We zijn geboren dromers. Misschien kunnen we zelfs in de baarmoeder dromen, maar zeker weten we dat we veel van onze kindertijd dromend doorbrengen. Ongeveer 65% van de slaap van pasgeboren baby’s wordt in de Remslaap doorgebracht. De fase waarin we de meeste dromen krijgen en onthouden.
1- Baby dromen
Hoewel het onmogelijk is precies de inhoud van dromen van baby’s te leren kennen, is het waarschijnlijk dat een groot deel van hun droominhoud opgewekt wordt door fysieke gewaarwordingen. De eerste maand na de geboorte spelen visuele (zien) en auditieve (horen) impressies een rol. Als kinderen oud genoeg zijn om hun droom onder woorden te brengen blijkt de inhoud voornamelijk een weerspiegeling van hun emoties te zijn.
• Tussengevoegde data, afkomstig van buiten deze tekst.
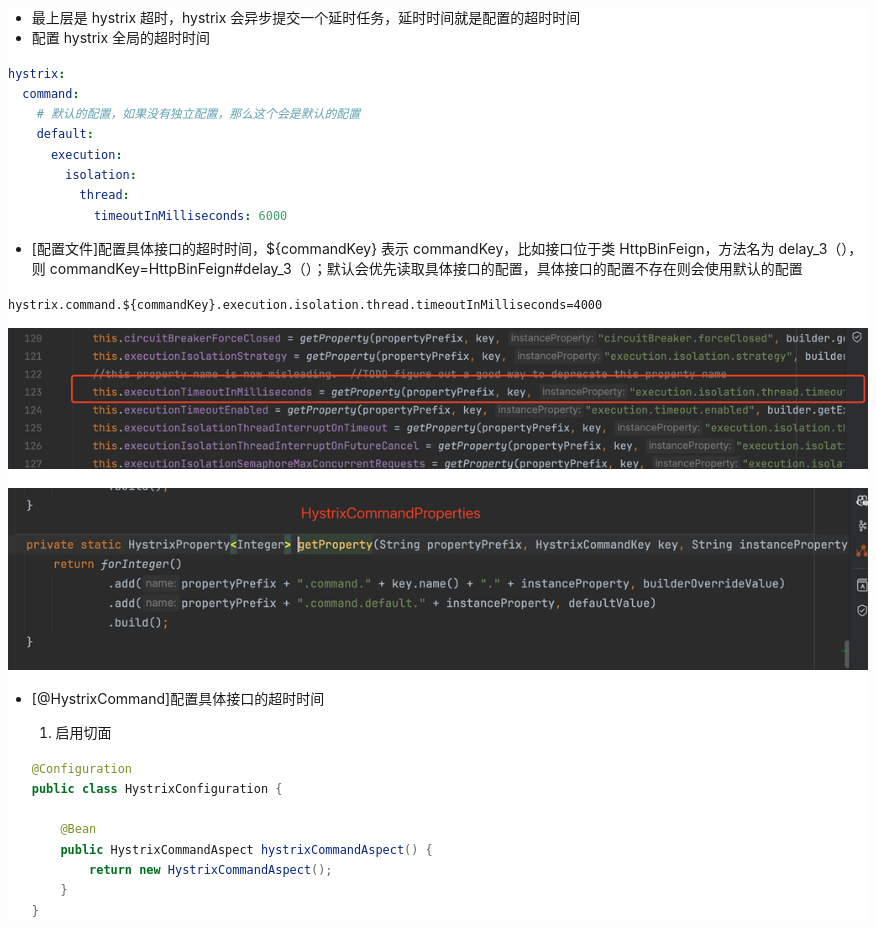 - 最上层是 hystrix 超时，hystrix 会异步提交一个延时任务，延时时间就是配置的超时时间
- 配置 hystrix 全局的超时时间

```YAML
hystrix:
  command:
    # 默认的配置，如果没有独立配置，那么这个会是默认的配置
    default:
      execution:
        isolation:
          thread:
            timeoutInMilliseconds: 6000
```

- [配置文件]配置具体接口的超时时间，${commandKey} 表示 commandKey，比如接口位于类 HttpBinFeign，方法名为 delay_3（），则 commandKey=HttpBinFeign#delay_3（）；默认会优先读取具体接口的配置，具体接口的配置不存在则会使用默认的配置

```Properties
hystrix.command.${commandKey}.execution.isolation.thread.timeoutInMilliseconds=4000
```

![img](/images/feign/02.png)

![img](/images/feign/03.png)

- [@HystrixCommand]配置具体接口的超时时间

    1. 启用切面

    ```Java
    @Configuration
    public class HystrixConfiguration {

        @Bean
        public HystrixCommandAspect hystrixCommandAspect() {
            return new HystrixCommandAspect();
        }
    }
    ```
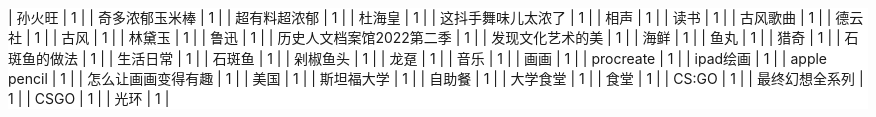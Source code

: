 | 孙火旺 | 1 |
| 奇多浓郁玉米棒 | 1 |
| 超有料超浓郁 | 1 |
| 杜海皇 | 1 |
| 这抖手舞味儿太浓了 | 1 |
| 相声 | 1 |
| 读书 | 1 |
| 古风歌曲 | 1 |
| 德云社 | 1 |
| 古风 | 1 |
| 林黛玉 | 1 |
| 鲁迅 | 1 |
| 历史人文档案馆2022第二季 | 1 |
| 发现文化艺术的美 | 1 |
| 海鲜 | 1 |
| 鱼丸 | 1 |
| 猎奇 | 1 |
| 石斑鱼的做法 | 1 |
| 生活日常 | 1 |
| 石斑鱼 | 1 |
| 剁椒鱼头 | 1 |
| 龙趸 | 1 |
| 音乐 | 1 |
| 画画 | 1 |
| procreate | 1 |
| ipad绘画 | 1 |
| apple pencil | 1 |
| 怎么让画画变得有趣 | 1 |
| 美国 | 1 |
| 斯坦福大学 | 1 |
| 自助餐 | 1 |
| 大学食堂 | 1 |
| 食堂 | 1 |
| CS:GO | 1 |
| 最终幻想全系列 | 1 |
| CSGO | 1 |
| 光环 | 1 |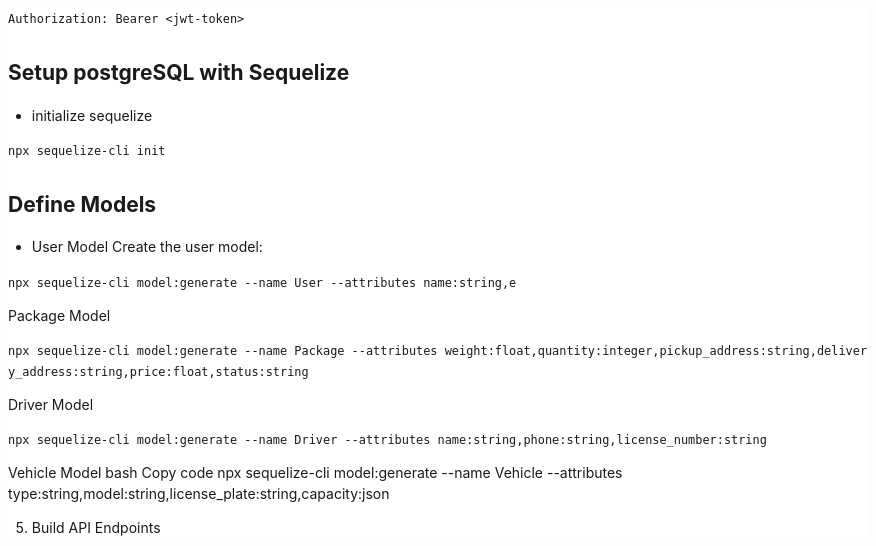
 ```
Authorization: Bearer <jwt-token>
```



## Setup postgreSQL with Sequelize
- initialize sequelize
```
npx sequelize-cli init
```

## Define Models
- User Model
Create the user model:
```
npx sequelize-cli model:generate --name User --attributes name:string,e
```

Package Model
```
npx sequelize-cli model:generate --name Package --attributes weight:float,quantity:integer,pickup_address:string,delivery_address:string,price:float,status:string
```

Driver Model
```
npx sequelize-cli model:generate --name Driver --attributes name:string,phone:string,license_number:string
```

Vehicle Model
bash
Copy code
npx sequelize-cli model:generate --name Vehicle --attributes type:string,model:string,license_plate:string,capacity:json


5. Build API Endpoints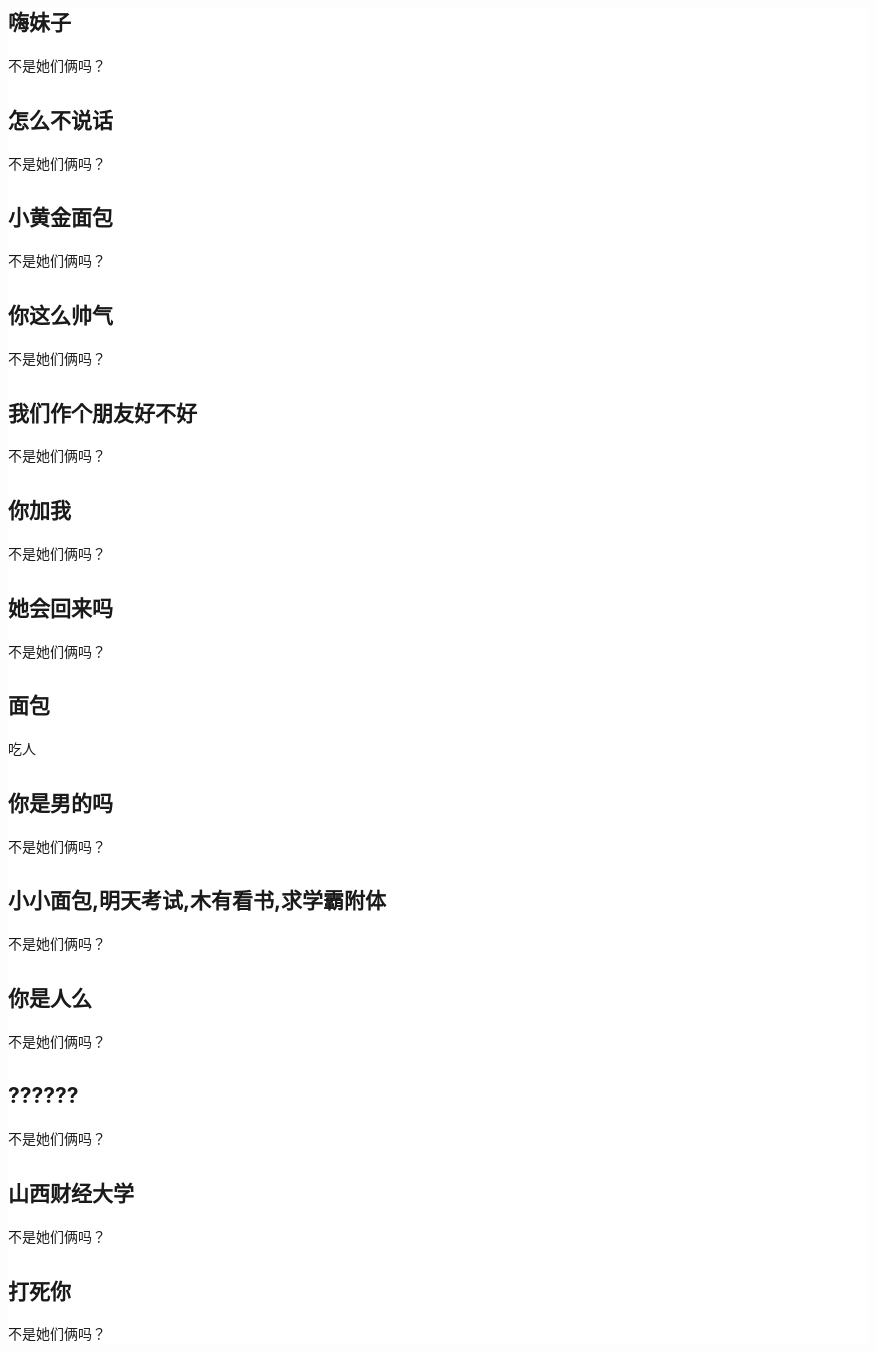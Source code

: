## 嗨妹子
不是她们俩吗？

## 怎么不说话
不是她们俩吗？

## 小黄金面包
不是她们俩吗？

## 你这么帅气
不是她们俩吗？

## 我们作个朋友好不好
不是她们俩吗？

## 你加我
不是她们俩吗？

## 她会回来吗
不是她们俩吗？

## 面包
吃人

## 你是男的吗
不是她们俩吗？

## 小小面包,明天考试,木有看书,求学霸附体
不是她们俩吗？

## 你是人么
不是她们俩吗？

## ??????
不是她们俩吗？

## 山西财经大学
不是她们俩吗？

## 打死你
不是她们俩吗？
Onderzoekers analyseerden honderden dromen van kinderen tussen de twee en twaalf jaar en kwamen tot de ontdekking dat de dromen van jonge meisjes langer duurden dan die van jongens. In de jongensdromen werden gedomineerd door dromen over techniek en voorwerpen. Meisjesdromen gingen meer over andere mensen en kleding.
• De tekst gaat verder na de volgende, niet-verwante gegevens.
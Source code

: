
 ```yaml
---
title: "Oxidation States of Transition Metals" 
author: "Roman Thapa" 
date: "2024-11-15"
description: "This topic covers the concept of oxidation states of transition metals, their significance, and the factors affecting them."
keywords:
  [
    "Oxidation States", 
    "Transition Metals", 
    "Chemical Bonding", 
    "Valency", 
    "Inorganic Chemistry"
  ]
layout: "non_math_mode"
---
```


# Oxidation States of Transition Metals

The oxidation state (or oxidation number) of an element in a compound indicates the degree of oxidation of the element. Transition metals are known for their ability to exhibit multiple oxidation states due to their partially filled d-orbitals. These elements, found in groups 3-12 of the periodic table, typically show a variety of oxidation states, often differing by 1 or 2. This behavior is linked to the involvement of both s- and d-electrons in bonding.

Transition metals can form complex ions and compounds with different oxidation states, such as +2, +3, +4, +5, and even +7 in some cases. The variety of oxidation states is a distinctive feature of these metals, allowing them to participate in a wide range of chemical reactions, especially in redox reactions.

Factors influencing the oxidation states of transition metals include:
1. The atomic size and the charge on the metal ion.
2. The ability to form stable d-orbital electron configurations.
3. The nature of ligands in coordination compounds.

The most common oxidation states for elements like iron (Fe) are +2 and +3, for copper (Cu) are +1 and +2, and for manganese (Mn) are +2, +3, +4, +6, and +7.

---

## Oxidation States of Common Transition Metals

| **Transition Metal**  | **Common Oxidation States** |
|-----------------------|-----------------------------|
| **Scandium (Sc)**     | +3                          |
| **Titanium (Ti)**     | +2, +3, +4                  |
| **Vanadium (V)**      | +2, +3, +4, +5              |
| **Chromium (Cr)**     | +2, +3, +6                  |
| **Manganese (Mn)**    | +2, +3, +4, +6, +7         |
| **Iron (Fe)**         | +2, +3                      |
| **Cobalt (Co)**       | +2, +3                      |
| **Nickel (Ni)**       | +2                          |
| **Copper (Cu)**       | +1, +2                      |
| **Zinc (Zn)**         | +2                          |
Dieren nemen een belangrijke plaats in in de dromen van kinderen en de hoeveelheid enge beesten als leeuwen, beren en wolven is aanzienlijk groter dan niet enge dieren. De frequentie van deze beelden zou een afspiegeling zijn van de manier waarop kinderen een wensen en angsten vormgeven.
2- Agressie in kinderdromen
Kinderen blijken ongeveer 2 keer zo vaak met agressieve handelingen in hun droom te maken hebben als volwassenen. Soms is het kind de agressor, maar meestal het slachtoffer. Angst is dan ook de meest voorkomende emotie in hun dromen.
Dit kan duiden op problemen bij jonge kinderen om hun sterke sociale impulsen te integreren in de sociale orde en controle die volwassenen van hen eisen. De wildebeesten, monsters en boemannen in de kinderdroom blijken symbolisch te zijn voor hun innerlijk besef dat dergelijke impulsen onder de oppervlakte van hun bewuste gedrag op de loer liggen en los te kunnen breken wanneer de zelfcontrole ontspant.
3- De rol van autoriteit
Volgens de psychoanalytische theorie kunnen boemannen in kinderdromen behalve kenmerkende aspecten van de dromer zelf, ook ouders en andere invloedrijke volwassenen symboliseren.
Een jong kind vindt het moeilijk de liefdevolle, verzorgende aspecten van zijn ouders in overeenstemming te brengen met hun rol als bewaker van discipline en respect.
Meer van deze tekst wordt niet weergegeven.